> **Task details**:
Look through the entries below and show every line containing the word "normalfont".

Saved data entries
::::::
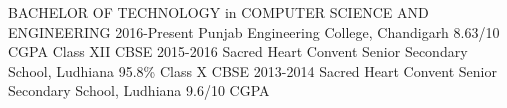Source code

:    
\begin{entrylist}
\entry
{BACHELOR OF TECHNOLOGY {\normalfont in COMPUTER SCIENCE AND ENGINEERING }}
{2016-Present}
{Punjab Engineering College, Chandigarh}
{8.63/10 CGPA}
\entry
{Class XII {\normalfont CBSE}}
{2015-2016}
{Sacred Heart Convent Senior Secondary School, Ludhiana}
{95.8\%}
\entry
{Class X {\normalfont CBSE}}
{2013-2014}
{Sacred Heart Convent Senior Secondary School, Ludhiana}
{9.6/10 CGPA}

\end{entrylist}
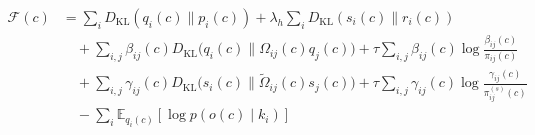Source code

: \documentclass[11pt]{article}
\begin{document}
\begin{equation}
\begin{aligned}
\mathcal{F}(c) &= \sum_i D_{\mathrm{KL}}(q_i(c) \| p_i(c)) + \lambda_h \sum_i D_{\mathrm{KL}}(s_i(c) \| r_i(c)) \\
&\quad + \sum_{i,j} \beta_{ij}(c)  D_{\mathrm{KL}}\big(q_i(c) \big\| \Omega_{ij}(c)q_j(c)\big) + \tau \sum_{i,j} \beta_{ij}(c) \log\frac{\beta_{ij}(c)}{\pi_{ij}(c)} \\
&\quad + \sum_{i,j} \gamma_{ij}(c)  D_{\mathrm{KL}}\big(s_i(c) \big\| \tilde{\Omega}_{ij}(c)s_j(c)\big) + \tau \sum_{i,j} \gamma_{ij}(c) \log\frac{\gamma_{ij}(c)}{\pi^{(s)}_{ij}(c)} \\
&\quad - \sum_i \mathbb{E}_{q_i(c)}[\log p(o(c) \mid k_i)]
\end{aligned}
\label{eq:pointwise_free_energy}
\end{equation}
\end{document}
::::::
> **Completed exercise**:
{BACHELOR OF TECHNOLOGY {\normalfont in COMPUTER SCIENCE AND ENGINEERING }}
{Class XII {\normalfont CBSE}}
{Class X {\normalfont CBSE}}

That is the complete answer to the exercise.